The City of O’Fallon, Illinois, has experienced improved reliability and communication along with an enhanced GIS database using Cityworks®the leading GIS-centric asset management solution. After seeing many benefits using the Cityworks platform, O’Fallon plans to expand Cityworks access to all city departments in the future.

Since O’Fallon’s Public Works Department implemented Cityworks in 2005, Cityworks has expanded into several other departments, including the Parks and Recreation Department, facility maintenance activities, information technology, GIS and software project tracking. In the last three years, the city has documented more than 11,000 work activities each year in Cityworks.

Cityworks has improved internal communication at O’Fallon by quickly distributing information about assets, service requests, and maintenance needs.  Before implementing Cityworks, only a few key employees knew about scheduled and historical maintenance activities at the city. There was not a reliable system in place for dispatching service requests or reporting progress. Planning, management, and budget decisions were complicated by these gaps in communication and information.

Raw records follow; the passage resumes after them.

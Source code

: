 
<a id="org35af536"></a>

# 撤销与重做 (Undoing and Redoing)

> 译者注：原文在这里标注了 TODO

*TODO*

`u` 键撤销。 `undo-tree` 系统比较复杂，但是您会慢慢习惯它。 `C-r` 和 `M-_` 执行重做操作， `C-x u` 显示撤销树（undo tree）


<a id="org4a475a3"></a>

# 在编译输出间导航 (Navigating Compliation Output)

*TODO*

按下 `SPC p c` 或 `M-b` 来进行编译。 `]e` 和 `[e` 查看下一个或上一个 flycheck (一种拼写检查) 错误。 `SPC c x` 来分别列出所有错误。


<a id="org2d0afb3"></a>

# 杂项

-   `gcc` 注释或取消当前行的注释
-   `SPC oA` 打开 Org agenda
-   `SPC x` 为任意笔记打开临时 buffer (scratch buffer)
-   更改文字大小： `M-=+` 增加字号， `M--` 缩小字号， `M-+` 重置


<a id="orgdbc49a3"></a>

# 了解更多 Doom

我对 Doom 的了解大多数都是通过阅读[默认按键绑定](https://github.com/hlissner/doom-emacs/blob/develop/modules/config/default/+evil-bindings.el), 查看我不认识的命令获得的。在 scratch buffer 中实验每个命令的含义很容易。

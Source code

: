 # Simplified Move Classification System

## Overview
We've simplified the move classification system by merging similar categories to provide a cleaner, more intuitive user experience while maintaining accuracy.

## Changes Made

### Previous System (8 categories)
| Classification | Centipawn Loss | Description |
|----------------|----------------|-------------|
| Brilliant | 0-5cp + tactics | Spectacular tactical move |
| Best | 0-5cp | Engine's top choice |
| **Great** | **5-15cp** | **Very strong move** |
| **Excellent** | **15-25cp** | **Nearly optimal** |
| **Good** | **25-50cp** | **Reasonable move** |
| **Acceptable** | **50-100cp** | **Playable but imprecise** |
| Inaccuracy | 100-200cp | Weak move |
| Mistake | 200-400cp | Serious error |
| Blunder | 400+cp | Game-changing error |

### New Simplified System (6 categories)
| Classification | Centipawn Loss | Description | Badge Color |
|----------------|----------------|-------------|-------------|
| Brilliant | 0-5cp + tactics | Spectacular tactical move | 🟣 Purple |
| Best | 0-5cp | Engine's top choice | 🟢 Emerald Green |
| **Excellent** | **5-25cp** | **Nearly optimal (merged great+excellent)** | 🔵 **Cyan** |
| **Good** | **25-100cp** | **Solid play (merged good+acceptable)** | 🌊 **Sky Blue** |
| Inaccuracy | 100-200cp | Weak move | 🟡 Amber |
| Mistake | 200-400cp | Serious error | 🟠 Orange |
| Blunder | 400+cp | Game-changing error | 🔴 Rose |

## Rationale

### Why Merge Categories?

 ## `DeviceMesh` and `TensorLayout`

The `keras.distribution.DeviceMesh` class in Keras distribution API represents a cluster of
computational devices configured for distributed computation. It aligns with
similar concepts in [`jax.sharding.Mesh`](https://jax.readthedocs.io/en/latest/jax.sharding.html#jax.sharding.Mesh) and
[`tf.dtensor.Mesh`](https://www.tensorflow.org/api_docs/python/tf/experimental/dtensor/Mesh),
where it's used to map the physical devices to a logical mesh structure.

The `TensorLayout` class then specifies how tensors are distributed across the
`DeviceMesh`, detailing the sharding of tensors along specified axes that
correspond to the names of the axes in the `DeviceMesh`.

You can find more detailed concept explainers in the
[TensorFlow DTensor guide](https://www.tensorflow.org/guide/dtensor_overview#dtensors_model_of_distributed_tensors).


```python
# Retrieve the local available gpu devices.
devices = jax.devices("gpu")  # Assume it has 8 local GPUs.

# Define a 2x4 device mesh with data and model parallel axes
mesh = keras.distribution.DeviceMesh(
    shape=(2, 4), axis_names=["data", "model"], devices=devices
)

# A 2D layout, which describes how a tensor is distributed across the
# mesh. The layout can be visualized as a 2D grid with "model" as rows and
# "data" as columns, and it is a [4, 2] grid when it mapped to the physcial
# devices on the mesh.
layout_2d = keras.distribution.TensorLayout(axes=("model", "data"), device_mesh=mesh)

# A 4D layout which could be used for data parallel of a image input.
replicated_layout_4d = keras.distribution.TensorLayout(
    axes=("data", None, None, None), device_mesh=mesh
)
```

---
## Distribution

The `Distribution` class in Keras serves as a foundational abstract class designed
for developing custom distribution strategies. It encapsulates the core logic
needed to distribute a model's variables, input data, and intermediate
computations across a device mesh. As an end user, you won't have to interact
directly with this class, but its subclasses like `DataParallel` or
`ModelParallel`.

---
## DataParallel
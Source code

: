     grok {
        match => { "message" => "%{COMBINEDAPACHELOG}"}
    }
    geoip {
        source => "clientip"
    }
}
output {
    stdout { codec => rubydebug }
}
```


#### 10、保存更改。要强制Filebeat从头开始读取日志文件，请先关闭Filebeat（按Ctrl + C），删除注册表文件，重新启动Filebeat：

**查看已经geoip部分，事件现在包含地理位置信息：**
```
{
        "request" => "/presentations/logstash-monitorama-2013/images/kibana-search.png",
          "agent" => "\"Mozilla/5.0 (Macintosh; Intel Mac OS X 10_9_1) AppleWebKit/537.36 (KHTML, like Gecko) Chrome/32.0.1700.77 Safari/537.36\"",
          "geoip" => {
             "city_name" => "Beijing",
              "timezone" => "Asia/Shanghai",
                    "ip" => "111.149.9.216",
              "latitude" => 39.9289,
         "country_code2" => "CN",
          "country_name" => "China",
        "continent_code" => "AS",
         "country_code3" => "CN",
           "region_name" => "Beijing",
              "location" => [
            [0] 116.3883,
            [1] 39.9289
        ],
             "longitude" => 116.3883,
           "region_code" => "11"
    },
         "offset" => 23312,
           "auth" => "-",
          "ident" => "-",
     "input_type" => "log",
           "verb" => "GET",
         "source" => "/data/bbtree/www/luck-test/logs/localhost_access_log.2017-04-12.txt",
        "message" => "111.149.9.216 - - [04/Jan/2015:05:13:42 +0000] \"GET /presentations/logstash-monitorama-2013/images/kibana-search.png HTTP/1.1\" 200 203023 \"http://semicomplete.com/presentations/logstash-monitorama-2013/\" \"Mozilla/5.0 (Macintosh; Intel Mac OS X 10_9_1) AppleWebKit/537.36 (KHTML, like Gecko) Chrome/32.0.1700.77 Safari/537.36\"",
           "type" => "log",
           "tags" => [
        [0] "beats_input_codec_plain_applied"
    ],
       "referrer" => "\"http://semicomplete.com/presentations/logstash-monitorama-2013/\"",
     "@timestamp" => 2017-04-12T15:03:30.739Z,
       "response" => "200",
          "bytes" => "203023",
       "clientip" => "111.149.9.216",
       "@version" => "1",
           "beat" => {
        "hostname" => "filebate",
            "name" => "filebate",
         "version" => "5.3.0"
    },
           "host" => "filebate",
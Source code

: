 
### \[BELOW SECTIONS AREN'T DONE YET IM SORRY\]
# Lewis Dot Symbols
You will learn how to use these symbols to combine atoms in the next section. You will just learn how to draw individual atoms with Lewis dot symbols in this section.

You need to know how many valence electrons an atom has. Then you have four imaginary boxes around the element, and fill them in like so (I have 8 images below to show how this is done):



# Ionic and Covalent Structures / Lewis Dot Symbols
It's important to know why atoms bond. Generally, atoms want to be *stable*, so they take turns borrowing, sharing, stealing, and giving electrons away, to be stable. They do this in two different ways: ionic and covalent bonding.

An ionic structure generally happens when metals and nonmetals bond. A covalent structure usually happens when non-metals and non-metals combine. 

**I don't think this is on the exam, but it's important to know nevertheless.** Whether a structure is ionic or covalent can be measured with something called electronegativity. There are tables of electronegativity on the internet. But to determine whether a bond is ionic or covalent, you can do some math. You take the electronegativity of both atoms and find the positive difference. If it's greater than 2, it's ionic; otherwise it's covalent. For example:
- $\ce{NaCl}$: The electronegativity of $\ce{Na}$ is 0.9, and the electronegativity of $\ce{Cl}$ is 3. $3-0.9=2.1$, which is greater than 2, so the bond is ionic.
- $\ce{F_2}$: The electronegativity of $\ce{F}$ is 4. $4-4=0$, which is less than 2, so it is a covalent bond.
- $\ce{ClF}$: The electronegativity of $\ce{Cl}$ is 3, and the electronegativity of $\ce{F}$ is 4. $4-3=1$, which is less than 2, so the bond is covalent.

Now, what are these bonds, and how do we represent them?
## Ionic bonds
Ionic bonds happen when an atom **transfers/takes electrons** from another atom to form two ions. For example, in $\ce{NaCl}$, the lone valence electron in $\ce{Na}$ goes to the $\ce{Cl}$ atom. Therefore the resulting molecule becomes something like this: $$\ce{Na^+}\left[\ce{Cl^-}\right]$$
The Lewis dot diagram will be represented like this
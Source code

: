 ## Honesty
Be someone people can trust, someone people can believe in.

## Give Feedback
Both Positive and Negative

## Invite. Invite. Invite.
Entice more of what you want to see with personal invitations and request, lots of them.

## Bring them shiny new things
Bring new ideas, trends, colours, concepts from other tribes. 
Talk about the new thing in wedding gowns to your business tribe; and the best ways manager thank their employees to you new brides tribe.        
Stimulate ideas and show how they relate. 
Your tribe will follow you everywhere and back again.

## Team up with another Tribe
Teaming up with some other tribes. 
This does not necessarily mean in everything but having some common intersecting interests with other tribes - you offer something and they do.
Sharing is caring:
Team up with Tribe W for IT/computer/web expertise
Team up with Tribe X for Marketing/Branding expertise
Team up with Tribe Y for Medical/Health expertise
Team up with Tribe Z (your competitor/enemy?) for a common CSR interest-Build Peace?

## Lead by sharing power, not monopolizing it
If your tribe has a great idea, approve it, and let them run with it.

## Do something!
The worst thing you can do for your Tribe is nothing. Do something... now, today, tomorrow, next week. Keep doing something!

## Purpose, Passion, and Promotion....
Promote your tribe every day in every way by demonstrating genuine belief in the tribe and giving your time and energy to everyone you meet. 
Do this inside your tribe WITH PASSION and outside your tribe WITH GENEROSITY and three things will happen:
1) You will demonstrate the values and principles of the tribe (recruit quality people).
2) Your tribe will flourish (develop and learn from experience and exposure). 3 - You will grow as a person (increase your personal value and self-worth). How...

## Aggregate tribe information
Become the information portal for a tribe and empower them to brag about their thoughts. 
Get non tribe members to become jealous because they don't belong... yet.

“Cityworks is able to provide information to support policy and staffing discussions, as well as answer questions related to service requests,” said Dan Gentry, IT manager at the City of O’Fallon. “Supervisors can now benchmark activities and discuss productivity measures with their staff. Sometimes we can even demonstrate that the ‘squeaky wheel’ isn’t necessarily the most urgent need.”

Beyond helping the city understand, track, and schedule maintenance and expenditures, Cityworks has played a key role in the construction of O’Fallon’s GIS database. Cityworks initially provided a schema to use as a guide for the geodatabase, and then provided an incentive to build a more complete account of the infrastructure.

“Once we had the capability to track our assets, we could focus on building our GIS database,” explained Gentry. “When Cityworks was implemented, we had a handful of feature classes hosted in a personal geodatabase. This has grown to a substantial SDE database, housing approximately 250 vector feature classes, encompassing 1.15 million map features and several dozen image services. This growth in GIS data is directly linked to Cityworks.”

Once their geodatabase matured to have value beyond internal uses, the city focused on making information available to the public. O’Fallon was recognized for their efforts in providing public access to their GIS data, maps, and analysis, and received the Esri Special Achievement in GIS (SAG) award in 2012. The city is now planning to provide more ways for the public to report service requests through the Cityworks Service Request API. Cityworks, GIS, SCADA, and other related systems will continue to have heavy public works usage, but are now being considered enterprise systems. The city has plans to implement the Service Request API to expand access to Cityworks to all departments. Additionally, the city continues to add solutions from several Cityworks partners. This increases performance for tasks such as automating utility locates work orders to integrating results from inspections and closed circuit video inspections.

“The key advantage of Cityworks is the unique GIS-centric nature of the platform,” said Brian Haslam, president and CEO of Cityworks–Azteca Systems. “As local government agencies experience improvements with Cityworks such as increased reliability and communication, like we see at O’Fallon, they also utilize and improve upon their geodatabase. As heavy of an investment GIS is, Cityworks maximizes that investment by integrally connecting public asset management and GIS, creating a complete and powerful solution.”